ここは戦場の最前線――正直な話、悠長にしている暇はない。
しかし、“その程度”のことでカヲリがスズメを見逃すはずは無かった。
「リラフィリア騎、ここはアタシ達6騎で抑えるぞ! あの2人なら――大丈夫なはずだ」
「りょ、諒解です!」
「アイアイマム!」
「御意に」
周囲で、ブローウィングとカヲリチームの6騎が戦闘を開始した最中、スズメとカヲリのぶつかり合いは始まった。
「やっとワタクシと戦う気になったのかしら、サエズリ・スズメ!」
「いいえ、私はアナタとは戦いません。戦いたくありません!」
「どういうことよ!? アンタだってワタクシが嫌いでしょう? ワタクシが許せないんでしょう? ワタクシがアナタを許せないように!」
そう叫ぶカヲリに、だがスズメはきっぱりと言った。
「いいえ、私はアナタを許します」
スズメのその言葉に、しかし、カヲリはキレる。
カヲリ=ミーカールはバヨネットライフルを巧みに操り、スズメへと魔力も込めた強力な連撃を叩き込んだ。

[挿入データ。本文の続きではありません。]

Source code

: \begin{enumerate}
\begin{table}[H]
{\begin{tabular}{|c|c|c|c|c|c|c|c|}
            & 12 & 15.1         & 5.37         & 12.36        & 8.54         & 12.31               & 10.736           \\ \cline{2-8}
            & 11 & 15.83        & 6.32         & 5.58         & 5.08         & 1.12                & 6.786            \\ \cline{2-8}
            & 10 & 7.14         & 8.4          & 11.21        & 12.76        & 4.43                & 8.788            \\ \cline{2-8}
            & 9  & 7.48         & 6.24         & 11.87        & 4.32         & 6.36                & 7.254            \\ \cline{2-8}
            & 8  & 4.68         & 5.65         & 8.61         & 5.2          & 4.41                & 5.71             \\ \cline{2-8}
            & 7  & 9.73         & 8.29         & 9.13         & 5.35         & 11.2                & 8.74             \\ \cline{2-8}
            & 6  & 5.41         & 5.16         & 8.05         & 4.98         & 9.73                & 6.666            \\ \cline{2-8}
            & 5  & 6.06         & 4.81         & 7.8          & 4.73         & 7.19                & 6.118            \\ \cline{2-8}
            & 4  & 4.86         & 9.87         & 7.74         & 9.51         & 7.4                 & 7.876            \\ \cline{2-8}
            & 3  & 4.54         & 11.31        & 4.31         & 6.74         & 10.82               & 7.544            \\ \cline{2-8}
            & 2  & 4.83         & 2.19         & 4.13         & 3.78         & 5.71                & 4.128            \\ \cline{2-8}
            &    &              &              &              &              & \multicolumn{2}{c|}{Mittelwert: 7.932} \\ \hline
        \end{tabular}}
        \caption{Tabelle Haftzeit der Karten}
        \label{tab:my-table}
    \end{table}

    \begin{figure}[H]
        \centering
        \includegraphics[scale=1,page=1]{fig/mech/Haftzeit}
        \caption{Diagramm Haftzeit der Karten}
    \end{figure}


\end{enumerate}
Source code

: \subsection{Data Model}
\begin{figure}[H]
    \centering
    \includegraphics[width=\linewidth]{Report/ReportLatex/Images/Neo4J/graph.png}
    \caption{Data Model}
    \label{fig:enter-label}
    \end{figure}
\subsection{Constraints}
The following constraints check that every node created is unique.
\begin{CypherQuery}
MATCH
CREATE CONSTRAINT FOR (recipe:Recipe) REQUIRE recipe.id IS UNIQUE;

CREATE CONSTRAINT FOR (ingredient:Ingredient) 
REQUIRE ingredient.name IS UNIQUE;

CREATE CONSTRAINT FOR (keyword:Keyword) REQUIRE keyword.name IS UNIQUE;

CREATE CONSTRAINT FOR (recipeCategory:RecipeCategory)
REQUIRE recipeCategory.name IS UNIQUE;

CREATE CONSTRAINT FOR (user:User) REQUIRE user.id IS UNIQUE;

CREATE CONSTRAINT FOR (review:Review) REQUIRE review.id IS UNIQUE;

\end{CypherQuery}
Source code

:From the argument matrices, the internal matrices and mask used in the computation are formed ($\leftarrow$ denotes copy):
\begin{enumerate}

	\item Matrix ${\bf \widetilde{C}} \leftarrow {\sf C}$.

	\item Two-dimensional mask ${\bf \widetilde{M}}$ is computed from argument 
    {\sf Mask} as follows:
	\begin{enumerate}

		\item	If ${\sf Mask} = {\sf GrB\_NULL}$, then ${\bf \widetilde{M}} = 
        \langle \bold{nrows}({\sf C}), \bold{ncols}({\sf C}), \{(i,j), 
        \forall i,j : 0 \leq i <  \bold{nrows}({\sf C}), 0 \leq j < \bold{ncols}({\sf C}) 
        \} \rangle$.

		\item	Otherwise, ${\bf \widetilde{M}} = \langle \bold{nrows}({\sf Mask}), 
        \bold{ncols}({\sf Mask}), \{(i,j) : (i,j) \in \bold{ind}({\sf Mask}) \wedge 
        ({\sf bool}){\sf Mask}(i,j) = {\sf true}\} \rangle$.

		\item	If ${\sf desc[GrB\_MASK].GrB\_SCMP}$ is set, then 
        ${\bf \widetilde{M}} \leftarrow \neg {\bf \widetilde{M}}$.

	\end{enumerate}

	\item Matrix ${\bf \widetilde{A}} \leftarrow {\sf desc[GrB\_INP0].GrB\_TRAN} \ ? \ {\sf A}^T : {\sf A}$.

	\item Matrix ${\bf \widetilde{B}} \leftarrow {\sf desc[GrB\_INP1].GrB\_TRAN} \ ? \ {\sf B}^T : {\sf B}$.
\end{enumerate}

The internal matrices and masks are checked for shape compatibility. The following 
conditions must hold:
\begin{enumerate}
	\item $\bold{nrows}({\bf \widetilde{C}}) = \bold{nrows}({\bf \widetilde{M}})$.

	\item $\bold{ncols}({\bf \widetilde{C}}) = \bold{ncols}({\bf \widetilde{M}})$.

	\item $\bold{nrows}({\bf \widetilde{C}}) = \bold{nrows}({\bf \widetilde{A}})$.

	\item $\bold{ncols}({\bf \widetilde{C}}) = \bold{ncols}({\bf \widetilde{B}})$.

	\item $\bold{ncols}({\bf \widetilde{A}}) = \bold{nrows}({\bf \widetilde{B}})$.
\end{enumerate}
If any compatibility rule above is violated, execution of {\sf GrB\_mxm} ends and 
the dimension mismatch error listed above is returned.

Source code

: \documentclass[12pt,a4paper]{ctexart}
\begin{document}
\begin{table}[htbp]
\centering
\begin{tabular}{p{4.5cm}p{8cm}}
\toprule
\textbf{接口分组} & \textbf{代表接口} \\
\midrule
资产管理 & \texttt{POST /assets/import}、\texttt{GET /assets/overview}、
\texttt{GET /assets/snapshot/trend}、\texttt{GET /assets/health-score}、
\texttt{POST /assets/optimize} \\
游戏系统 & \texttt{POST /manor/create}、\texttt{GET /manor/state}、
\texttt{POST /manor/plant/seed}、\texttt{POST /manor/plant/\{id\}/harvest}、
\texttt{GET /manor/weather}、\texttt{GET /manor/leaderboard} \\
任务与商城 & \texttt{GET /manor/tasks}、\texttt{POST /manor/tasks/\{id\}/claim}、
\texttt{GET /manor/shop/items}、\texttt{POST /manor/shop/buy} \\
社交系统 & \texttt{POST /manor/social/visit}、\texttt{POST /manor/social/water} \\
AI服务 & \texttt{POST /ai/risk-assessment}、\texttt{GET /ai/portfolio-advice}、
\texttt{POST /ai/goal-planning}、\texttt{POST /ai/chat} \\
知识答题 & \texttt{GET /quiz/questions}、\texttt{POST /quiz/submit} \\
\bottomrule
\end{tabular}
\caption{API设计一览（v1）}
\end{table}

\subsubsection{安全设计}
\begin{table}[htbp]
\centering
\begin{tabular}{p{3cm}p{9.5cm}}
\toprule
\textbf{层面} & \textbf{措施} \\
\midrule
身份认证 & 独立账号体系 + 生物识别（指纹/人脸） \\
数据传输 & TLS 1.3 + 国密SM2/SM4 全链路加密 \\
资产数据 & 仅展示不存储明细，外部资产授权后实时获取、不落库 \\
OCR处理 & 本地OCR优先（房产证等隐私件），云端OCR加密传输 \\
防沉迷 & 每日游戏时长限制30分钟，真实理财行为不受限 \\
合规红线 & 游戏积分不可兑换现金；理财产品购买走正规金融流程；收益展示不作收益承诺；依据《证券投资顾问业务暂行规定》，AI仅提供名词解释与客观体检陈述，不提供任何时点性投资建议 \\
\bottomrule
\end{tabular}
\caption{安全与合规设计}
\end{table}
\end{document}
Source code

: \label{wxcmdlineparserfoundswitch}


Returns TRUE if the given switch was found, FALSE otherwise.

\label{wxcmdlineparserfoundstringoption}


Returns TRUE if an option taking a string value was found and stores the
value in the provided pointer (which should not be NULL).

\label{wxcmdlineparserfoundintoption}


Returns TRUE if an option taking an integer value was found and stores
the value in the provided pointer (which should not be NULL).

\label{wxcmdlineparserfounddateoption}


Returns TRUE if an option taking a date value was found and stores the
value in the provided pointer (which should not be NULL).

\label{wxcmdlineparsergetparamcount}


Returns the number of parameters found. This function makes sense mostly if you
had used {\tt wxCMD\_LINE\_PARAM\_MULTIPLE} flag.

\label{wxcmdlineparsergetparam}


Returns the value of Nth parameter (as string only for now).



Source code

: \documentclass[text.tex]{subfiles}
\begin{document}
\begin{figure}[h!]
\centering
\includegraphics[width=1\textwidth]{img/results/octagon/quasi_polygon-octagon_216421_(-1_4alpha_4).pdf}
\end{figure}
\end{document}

「何が『アナタを許します』よ。アンタのそう言う所大ッ嫌いなのよ! いっつもいっつも涼しい顔で、易々とワタクシの上を歩いていく! 何をやっても、いつもいつもいつもッ!!」
やがて、カヲリのミーカールの体から蒼白い輝きが吹き出してくる。
カヲリの激情が、装騎のアズルリアクターを刺激し、限界駆動の域へと達したのだ。
「“あの大会”の時だってそうよ! アンタを蹴落として、色々手を巡らせてやっとリーダーになったのに、あの大会でアンタはマルクト国内トップのステラソフィアへの推薦を決めて、一方ワタクシはこんな2番手3番手の底辺高校! 随分差が付いて――――」
カヲリ=ミーカールの執拗な攻撃にも関わらず、装騎スパローは何も抵抗をしないためカヲリがスズメをリンチしているような形に見える。
(そういえば、昔もこんなことがあったなぁ)
カヲリ=ミーカールから放たれる衝撃に耐えながら、スズメは中学時代のことを思い出していた。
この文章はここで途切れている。